Implementation Roadmap
======================

The DataONE project has an initial lifetime of five years, starting August
2009. Over this time development will occur in three major phases:

:Prototyping:

  August 2009 - July 2010. Prototyping activity occurred during the first year
  of the project and was used to evaluate fundamental infrastructure design
  decisions. Although the prototype period has passed, some prototyping
  activity will continue as a mechanism for evaluating new functionality.

:First release:

  Targeted for the end of 2011, the first public release of the infrastructure
  will be labelled "version 1.0" and will support the core DataONE
  functionality including replication, identifier resolution, search and
  discovery, and federated identity.

:Second release:

  Subsequent to the first public release will be a series of minor releases
  that progressively add functionality to the core infrastructure.

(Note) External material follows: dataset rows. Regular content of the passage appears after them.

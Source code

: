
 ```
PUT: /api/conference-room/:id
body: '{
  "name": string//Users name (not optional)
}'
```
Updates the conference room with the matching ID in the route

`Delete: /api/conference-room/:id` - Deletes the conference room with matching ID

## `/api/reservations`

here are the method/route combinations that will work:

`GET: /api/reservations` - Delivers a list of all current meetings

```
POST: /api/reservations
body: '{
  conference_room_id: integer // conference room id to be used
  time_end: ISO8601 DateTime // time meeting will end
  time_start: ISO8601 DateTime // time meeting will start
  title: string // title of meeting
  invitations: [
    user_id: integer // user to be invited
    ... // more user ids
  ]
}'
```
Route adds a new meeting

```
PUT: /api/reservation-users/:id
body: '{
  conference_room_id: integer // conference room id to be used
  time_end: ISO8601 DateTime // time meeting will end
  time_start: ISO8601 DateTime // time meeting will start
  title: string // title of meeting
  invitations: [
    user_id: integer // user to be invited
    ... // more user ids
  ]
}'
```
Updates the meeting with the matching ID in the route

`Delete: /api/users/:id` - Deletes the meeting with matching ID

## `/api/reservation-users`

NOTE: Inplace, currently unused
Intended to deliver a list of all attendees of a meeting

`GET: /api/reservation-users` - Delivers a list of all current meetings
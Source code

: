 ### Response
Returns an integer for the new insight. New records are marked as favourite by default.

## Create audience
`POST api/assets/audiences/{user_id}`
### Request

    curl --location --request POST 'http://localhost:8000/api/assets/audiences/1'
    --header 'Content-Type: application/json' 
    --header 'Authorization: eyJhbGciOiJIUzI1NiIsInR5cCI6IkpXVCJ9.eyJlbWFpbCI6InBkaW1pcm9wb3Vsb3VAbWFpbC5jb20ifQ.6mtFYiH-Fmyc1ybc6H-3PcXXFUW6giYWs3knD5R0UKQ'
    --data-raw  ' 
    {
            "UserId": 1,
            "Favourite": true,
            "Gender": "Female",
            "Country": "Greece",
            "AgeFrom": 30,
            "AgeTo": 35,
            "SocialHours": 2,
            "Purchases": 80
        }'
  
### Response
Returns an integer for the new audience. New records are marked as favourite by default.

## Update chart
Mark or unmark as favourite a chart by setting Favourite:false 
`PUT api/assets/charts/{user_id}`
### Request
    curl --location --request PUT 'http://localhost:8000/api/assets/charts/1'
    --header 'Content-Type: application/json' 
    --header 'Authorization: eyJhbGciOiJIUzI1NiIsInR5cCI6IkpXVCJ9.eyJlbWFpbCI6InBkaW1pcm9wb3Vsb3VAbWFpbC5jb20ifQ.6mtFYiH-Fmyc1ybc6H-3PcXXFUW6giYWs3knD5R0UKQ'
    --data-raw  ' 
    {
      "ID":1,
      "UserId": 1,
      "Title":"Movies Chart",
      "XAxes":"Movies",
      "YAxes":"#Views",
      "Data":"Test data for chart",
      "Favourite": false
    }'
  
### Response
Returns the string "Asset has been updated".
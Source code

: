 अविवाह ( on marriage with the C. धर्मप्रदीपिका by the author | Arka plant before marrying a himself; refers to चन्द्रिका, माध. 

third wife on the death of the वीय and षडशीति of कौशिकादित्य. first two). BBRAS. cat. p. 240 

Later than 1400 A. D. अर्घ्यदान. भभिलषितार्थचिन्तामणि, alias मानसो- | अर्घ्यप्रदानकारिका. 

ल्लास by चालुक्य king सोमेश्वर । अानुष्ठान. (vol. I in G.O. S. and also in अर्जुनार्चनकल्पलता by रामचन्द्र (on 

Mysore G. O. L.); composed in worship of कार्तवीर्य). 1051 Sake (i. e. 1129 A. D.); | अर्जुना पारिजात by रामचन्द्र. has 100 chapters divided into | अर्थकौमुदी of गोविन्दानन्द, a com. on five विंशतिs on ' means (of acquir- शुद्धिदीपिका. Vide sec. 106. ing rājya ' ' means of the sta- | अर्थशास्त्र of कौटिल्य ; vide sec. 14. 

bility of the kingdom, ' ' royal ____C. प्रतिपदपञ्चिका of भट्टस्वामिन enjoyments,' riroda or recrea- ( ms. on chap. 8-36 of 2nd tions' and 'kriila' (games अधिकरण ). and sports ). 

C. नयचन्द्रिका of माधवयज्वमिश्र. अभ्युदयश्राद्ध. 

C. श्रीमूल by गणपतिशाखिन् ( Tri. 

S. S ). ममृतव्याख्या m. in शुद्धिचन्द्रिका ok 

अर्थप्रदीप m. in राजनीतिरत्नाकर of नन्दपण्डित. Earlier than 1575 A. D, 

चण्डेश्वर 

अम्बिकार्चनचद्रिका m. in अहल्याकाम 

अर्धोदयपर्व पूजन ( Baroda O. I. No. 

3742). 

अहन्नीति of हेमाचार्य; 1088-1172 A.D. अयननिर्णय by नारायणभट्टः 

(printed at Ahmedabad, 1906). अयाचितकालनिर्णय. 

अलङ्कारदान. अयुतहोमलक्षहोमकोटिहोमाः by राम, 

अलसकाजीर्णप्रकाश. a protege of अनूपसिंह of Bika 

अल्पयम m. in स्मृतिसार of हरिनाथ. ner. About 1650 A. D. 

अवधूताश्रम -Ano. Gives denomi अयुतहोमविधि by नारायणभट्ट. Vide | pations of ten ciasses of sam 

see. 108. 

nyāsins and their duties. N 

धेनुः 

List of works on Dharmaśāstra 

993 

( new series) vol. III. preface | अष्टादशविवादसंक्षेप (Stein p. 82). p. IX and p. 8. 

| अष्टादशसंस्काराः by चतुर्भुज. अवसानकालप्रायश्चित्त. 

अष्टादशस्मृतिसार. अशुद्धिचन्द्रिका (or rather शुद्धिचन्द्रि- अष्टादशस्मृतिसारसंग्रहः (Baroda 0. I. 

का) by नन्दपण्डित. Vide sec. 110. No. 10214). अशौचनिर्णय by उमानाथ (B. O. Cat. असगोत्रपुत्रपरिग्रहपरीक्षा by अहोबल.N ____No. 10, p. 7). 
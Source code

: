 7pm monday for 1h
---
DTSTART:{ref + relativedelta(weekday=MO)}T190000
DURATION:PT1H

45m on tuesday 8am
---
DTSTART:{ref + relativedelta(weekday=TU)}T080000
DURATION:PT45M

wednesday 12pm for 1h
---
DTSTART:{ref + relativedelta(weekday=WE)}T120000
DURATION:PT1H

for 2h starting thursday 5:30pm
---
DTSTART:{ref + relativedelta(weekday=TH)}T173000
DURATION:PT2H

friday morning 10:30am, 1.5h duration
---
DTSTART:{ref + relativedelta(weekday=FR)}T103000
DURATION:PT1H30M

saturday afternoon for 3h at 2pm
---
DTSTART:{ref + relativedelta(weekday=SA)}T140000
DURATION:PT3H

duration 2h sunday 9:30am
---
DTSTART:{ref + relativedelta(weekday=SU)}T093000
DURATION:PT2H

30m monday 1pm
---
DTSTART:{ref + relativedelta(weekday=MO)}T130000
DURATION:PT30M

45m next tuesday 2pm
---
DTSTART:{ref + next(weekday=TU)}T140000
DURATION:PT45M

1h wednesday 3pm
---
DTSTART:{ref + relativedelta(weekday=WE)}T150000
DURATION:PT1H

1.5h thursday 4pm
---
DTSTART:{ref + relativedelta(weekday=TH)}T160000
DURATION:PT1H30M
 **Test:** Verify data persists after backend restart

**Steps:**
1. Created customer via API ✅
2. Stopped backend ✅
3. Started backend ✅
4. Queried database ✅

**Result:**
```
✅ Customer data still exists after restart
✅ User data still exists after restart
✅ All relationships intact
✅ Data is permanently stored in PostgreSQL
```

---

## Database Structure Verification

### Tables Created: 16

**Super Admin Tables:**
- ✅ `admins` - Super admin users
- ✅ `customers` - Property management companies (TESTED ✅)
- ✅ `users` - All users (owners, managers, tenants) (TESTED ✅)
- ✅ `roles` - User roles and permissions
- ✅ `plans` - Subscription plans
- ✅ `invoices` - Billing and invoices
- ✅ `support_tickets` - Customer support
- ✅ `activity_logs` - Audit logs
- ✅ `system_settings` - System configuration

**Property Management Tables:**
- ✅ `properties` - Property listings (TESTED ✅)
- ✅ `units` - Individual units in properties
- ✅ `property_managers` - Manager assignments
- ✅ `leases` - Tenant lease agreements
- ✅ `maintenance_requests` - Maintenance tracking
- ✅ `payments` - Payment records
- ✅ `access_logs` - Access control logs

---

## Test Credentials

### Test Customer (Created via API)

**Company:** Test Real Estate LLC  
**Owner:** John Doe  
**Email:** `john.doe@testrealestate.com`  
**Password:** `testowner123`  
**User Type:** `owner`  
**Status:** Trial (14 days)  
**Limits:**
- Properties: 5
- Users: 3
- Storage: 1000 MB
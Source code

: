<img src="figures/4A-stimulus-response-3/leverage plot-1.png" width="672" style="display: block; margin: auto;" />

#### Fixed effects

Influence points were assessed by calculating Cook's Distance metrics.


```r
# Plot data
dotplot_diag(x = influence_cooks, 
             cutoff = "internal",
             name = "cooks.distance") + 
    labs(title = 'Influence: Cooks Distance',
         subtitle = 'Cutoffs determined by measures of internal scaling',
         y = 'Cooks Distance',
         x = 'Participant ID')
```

It is
  anticipated that a streamlining and refactoring process will lead to another
  major release (version 2.0) towards the end of 2013.


Version Numbering
-----------------

There are many discrete products that together form the DataONE
cyberinfrastructure. Each of these products may follow their own version
steps, however the version of the infrastructure being matched should be
indicated using the DataONE cyberinfrastructure version identifier.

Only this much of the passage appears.